#8 Trading For Jared Dudley And A 2nd-Round Pick

It’s hard to complain too much about this move considering the fact that the Nets dealt Darrell Arthur, who had only been on the roster for a week—more on that later. Jared Dudley is an 11-year NBA veteran. He’s seen it all and more importantly, he’s played the role of mentor on a young Phoenix Suns team.

He will play that same role in Brooklyn, but that won’t be his only job on the Nets. Dudley was forced to take a backseat role on the Suns last season to make way for the youth movement. The Nets have a youth movement of their own, but they also needed a stretch four to knock down threes. Dudley can fill that role. How often he’ll fill that role is still a mystery, but nonetheless, he’ll give a boost to the current Nets roster.

And while Dudley is the centerpiece of the deal, the second-round pick is nothing to scoff at. Teams are growing increasingly protective of first-round picks, due in large part to the Nets disastrous trade with the Boston Celtics. Of course, second rounders don’t hold the same weight as a first rounder, but it’s an asset all the same.

If the Phoenix Suns can manage to escape the depths of the NBA standings—it’s a top-35 protected pick in 2021—then this trade will bring back an additional asset for Sean Marks to utilize as he sees best.

#7 Signing Shabazz Napier

Shabazz Napier joins a cadre of former Trail Blazers in Brooklyn. He had the best year of career in Portland last season. The combo guard has yet to live up to the hype (mostly due to a LeBron James pre-draft endorsement) he came into the league with.

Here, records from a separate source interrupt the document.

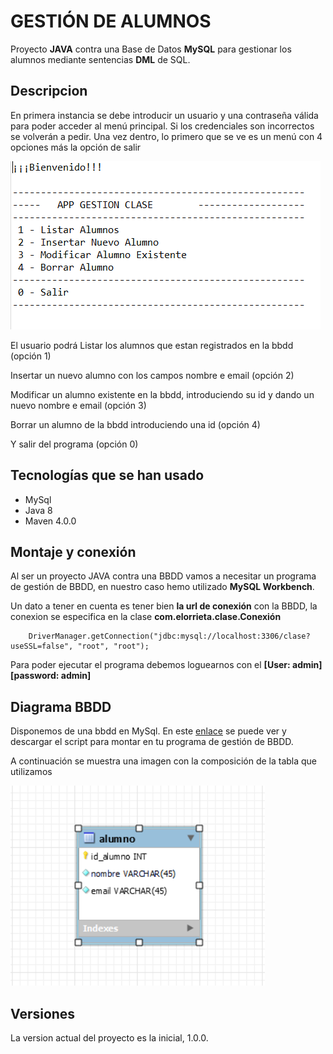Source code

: # GESTIÓN DE ALUMNOS

Proyecto **JAVA** contra una Base de Datos **MySQL** para gestionar los alumnos mediante sentencias **DML** de SQL.


## Descripcion

En primera instancia se debe introducir un usuario y una contraseña válida para poder acceder al menú principal. Si los credenciales son incorrectos se volverán a pedir.
Una vez dentro, lo primero que se ve es un menú con 4 opciones más la opción de salir

![menú](screenshots/menu.PNG)

El usuario podrá Listar los alumnos que estan registrados en la bbdd (opción 1)

Insertar un nuevo alumno con los campos nombre e email (opción 2)

Modificar un alumno existente en la bbdd, introduciendo su id y dando un nuevo nombre e email (opción 3)

Borrar un alumno de la bbdd introduciendo una id (opción 4)

Y salir del programa (opción 0)


## Tecnologías que se han usado

- MySql
- Java 8
- Maven 4.0.0

## Montaje y conexión

Al ser un proyecto JAVA contra una BBDD vamos a necesitar un programa de gestión de BBDD, en nuestro caso hemo utilizado **MySQL Workbench**.

Un dato a tener en cuenta es tener bien **la url de conexión** con la BBDD, la conexion se especifica en la clase **com.elorrieta.clase.Conexión**

```
	DriverManager.getConnection("jdbc:mysql://localhost:3306/clase?useSSL=false", "root", "root");
```

Para poder ejecutar el programa debemos loguearnos con el **[User: admin] [password: admin]**

## Diagrama BBDD

Disponemos de una bbdd en MySql. En este [enlace](https://github.com/elorrieta-errekamari-institutua/AppClase/blob/javier_ibon/clase.sql) se puede ver y descargar el script para montar en tu programa de gestión de BBDD.

A continuación se muestra una imagen con la composición de la tabla que utilizamos

![Estructura BBDD](screenshots/tablabbdd.PNG)



## Versiones

La version actual del proyecto es la inicial, 1.0.0.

But he has value coming off the bench for a competitive team. In fact, he was a solid rotational player for the three-seeded Trail Blazers last season. He’s another low-risk move as he’s on a very cheap deal with a club option in year two. There’s no huge investment from Brooklyn here.

And the former first-round pick could prove to be more valuable than ever before. Napier had his best year from beyond the arc during the 2017-18 season and perhaps Atkinson has a plan to utilize his shooting in the Nets’ three-point friendly offensive scheme.

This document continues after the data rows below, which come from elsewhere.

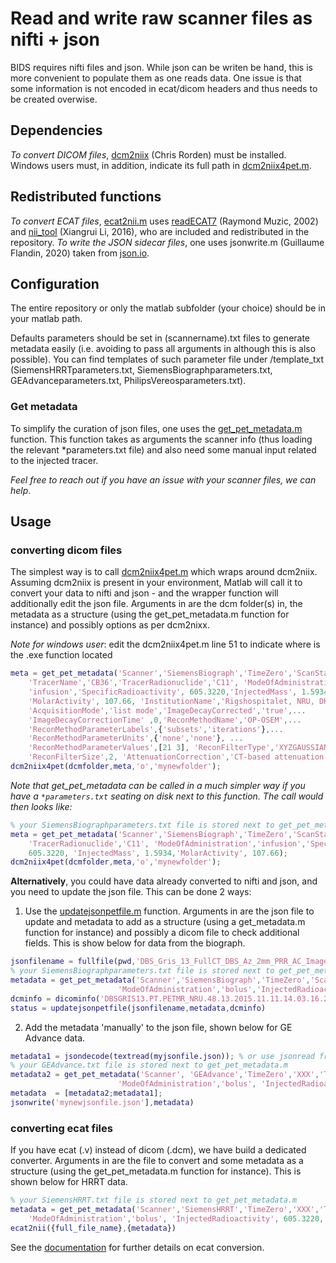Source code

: # Read and write raw scanner files as nifti + json

BIDS requires nifti files and json. While json can be writen be hand, this is more convenient to populate them as one reads data. One issue is that some information is not encoded in ecat/dicom headers and thus needs to be created overwise.

## Dependencies

_To convert DICOM files_, [dcm2niix](https://www.nitrc.org/plugins/mwiki/index.php/dcm2nii:MainPage) (Chris Rorden) must be installed. Windows users must, in addition, indicate its full path in [dcm2niix4pet.m](https://github.com/openneuropet/PET2BIDS/blob/main/matlab/dcm2niix4pet.m#L42).

## Redistributed functions

 _To convert ECAT files_, [ecat2nii.m](https://github.com/openneuropet/PET2BIDS/blob/main/matlab/ecat2nii.m) uses [readECAT7](https://github.com/openneuropet/PET2BIDS/blob/main/matlab/readECAT7.m) (Raymond Muzic, 2002) and [nii_tool](https://github.com/xiangruili/dicm2nii) (Xiangrui Li, 2016), who are included and redistributed in the repository. _To write the JSON sidecar files_, one uses jsonwrite.m (Guillaume Flandin, 2020) taken from [json.io](https://github.com/gllmflndn/JSONio). 

## Configuration

The entire repository or only the matlab subfolder (your choice) should be in your matlab path.  

Defaults parameters should be set in (scannername).txt files to generate metadata easily (i.e. avoiding to pass all arguments in although this is also possible). You can find templates of such parameter file under /template_txt (SiemensHRRTparameters.txt, SiemensBiographparameters.txt, GEAdvanceparameters.txt,  PhilipsVereosparameters.txt).

### Get metadata

To simplify the curation of json files, one uses the [get_pet_metadata.m](https://github.com/openneuropet/PET2BIDS/blob/main/matlab/get_pet_metadata.m) function. This function takes as arguments the scanner info (thus loading the relevant *parameters.txt file) and also need some manual input related to the injected tracer.  
  
_Feel free to reach out if you have an issue with your scanner files, we can help_.

## Usage

### converting dicom files

The simplest way is to call [dcm2niix4pet.m](https://github.com/openneuropet/PET2BIDS/blob/main/matlab/dcm2niix4pet.m) which wraps around dcm2niix. Assuming dcm2niix is present in your environment, Matlab will call it to convert your data to nifti and json - and the wrapper function will additionally edit the json file. Arguments in are the dcm folder(s) in, the metadata as a structure (using the get_pet_metadata.m function for instance) and possibly options as per dcm2nixx.  

_Note for windows user_: edit the dcm2niix4pet.m line 51 to indicate where is the .exe function located

```matlab
meta = get_pet_metadata('Scanner','SiemensBiograph','TimeZero','ScanStart',...
    'TracerName','CB36','TracerRadionuclide','C11', 'ModeOfAdministration',...
    'infusion','SpecificRadioactivity', 605.3220,'InjectedMass', 1.5934,...
    'MolarActivity', 107.66, 'InstitutionName','Rigshospitalet, NRU, DK',...
    'AcquisitionMode','list mode','ImageDecayCorrected','true',...
    'ImageDecayCorrectionTime' ,0,'ReconMethodName','OP-OSEM',...
    'ReconMethodParameterLabels',{'subsets','iterations'},...
    'ReconMethodParameterUnits',{'none','none'}, ...
    'ReconMethodParameterValues',[21 3], 'ReconFilterType','XYZGAUSSIAN',...
    'ReconFilterSize',2, 'AttenuationCorrection','CT-based attenuation correction');
dcm2niix4pet(dcmfolder,meta,'o','mynewfolder');
```  
_Note that get_pet_metadata can be called in a much simpler way if you have a `*parameters.txt` seating on disk next to this function. The call would then looks like:_

```matlab
% your SiemensBiographparameters.txt file is stored next to get_pet_metadata.m
meta = get_pet_metadata('Scanner','SiemensBiograph','TimeZero','ScanStart','TracerName','CB36',...
    'TracerRadionuclide','C11', 'ModeOfAdministration','infusion','SpecificRadioactivity', ...
    605.3220, 'InjectedMass', 1.5934,'MolarActivity', 107.66);
dcm2niix4pet(dcmfolder,meta,'o','mynewfolder');
```  

**Alternatively**, you could have data already converted to nifti and json, and you need to update the json file. This can be done 2 ways:

1. Use the [updatejsonpetfile.m](https://github.com/openneuropet/PET2BIDS/blob/main/matlab/updatejsonpetfile.m) function. Arguments in are the json file to update and metadata to add as a structure (using a get_metadata.m function for instance) and possibly a dicom file to check additional fields. This is show below for data from the biograph.

```matlab
jsonfilename = fullfile(pwd,'DBS_Gris_13_FullCT_DBS_Az_2mm_PRR_AC_Images_20151109090448_48.json')
% your SiemensBiographparameters.txt file is stored next to get_pet_metadata.m
metadata = get_pet_metadata('Scanner','SiemensBiograph','TimeZero','ScanStart','TracerName','AZ10416936','TracerRadionuclide','C11', ...
                        'ModeOfAdministration','bolus','InjectedRadioactivity', 605.3220,'InjectedMass', 1.5934,'MolarActivity', 107.66)
dcminfo = dicominfo('DBSGRIS13.PT.PETMR_NRU.48.13.2015.11.11.14.03.16.226.61519201.dcm')
status = updatejsonpetfile(jsonfilename,metadata,dcminfo)
```  

2. Add the metadata 'manually' to the json file, shown below for GE Advance data. 

```matlab
metadata1 = jsondecode(textread(myjsonfile.json)); % or use jsonread from the matlab BIDS library
% your GEAdvance.txt file is stored next to get_pet_metadata.m
metadata2 = get_pet_metadata('Scanner', 'GEAdvance','TimeZero','XXX','TracerName','DASB','TracerRadionuclide','C11', ...
                        'ModeOfAdministration','bolus', 'InjectedRadioactivity', 605.3220,'InjectedMass', 1.5934,'MolarActivity', 107.66)
metadata  = [metadata2;metadata1];                        
jsonwrite('mynewjsonfile.json'],metadata)                        
```  


### converting ecat files

If you have ecat (.v) instead of dicom (.dcm), we have build a dedicated converter. Arguments in are the file to convert and some metadata as a structure (using the get_pet_metadata.m function for instance). This is shown below for HRRT data.

```matlab
% your SiemensHRRT.txt file is stored next to get_pet_metadata.m
metadata = get_pet_metadata('Scanner','SiemensHRRT','TimeZero','XXX','TracerName','DASB','TracerRadionuclide','C11', ...
    'ModeOfAdministration','bolus', 'InjectedRadioactivity', 605.3220,'InjectedMass', 1.5934,'MolarActivity', 107.66)
ecat2nii({full_file_name},{metadata})
```  
See the [documentation](https://github.com/openneuropet/PET2BIDS/blob/main/matlab/unit_tests/Readme.md) for further details on ecat conversion.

But much like Graham, where does Napier fit in the logjam of guards? D’Angelo Russell, Spencer Dinwiddie, Caris LeVert, and Allen Crabbe are all likely ahead of Napier on the depth chart. Depending on how the rotations shake out, there may not be a whole lot of playing time left for Napier.

But then again there is little risk involved with this signing—if any at all. Napier edges out Graham here because the Connecticut product is the more proven commodity at this stage of their careers. Again, it’s unfair to call either of these signings bad moves, but it’s fair to question how much impact they will have on the team during the 2018-19 season and beyond.

Where you rank this move ultimately depends on where you rank Napier among the current roster.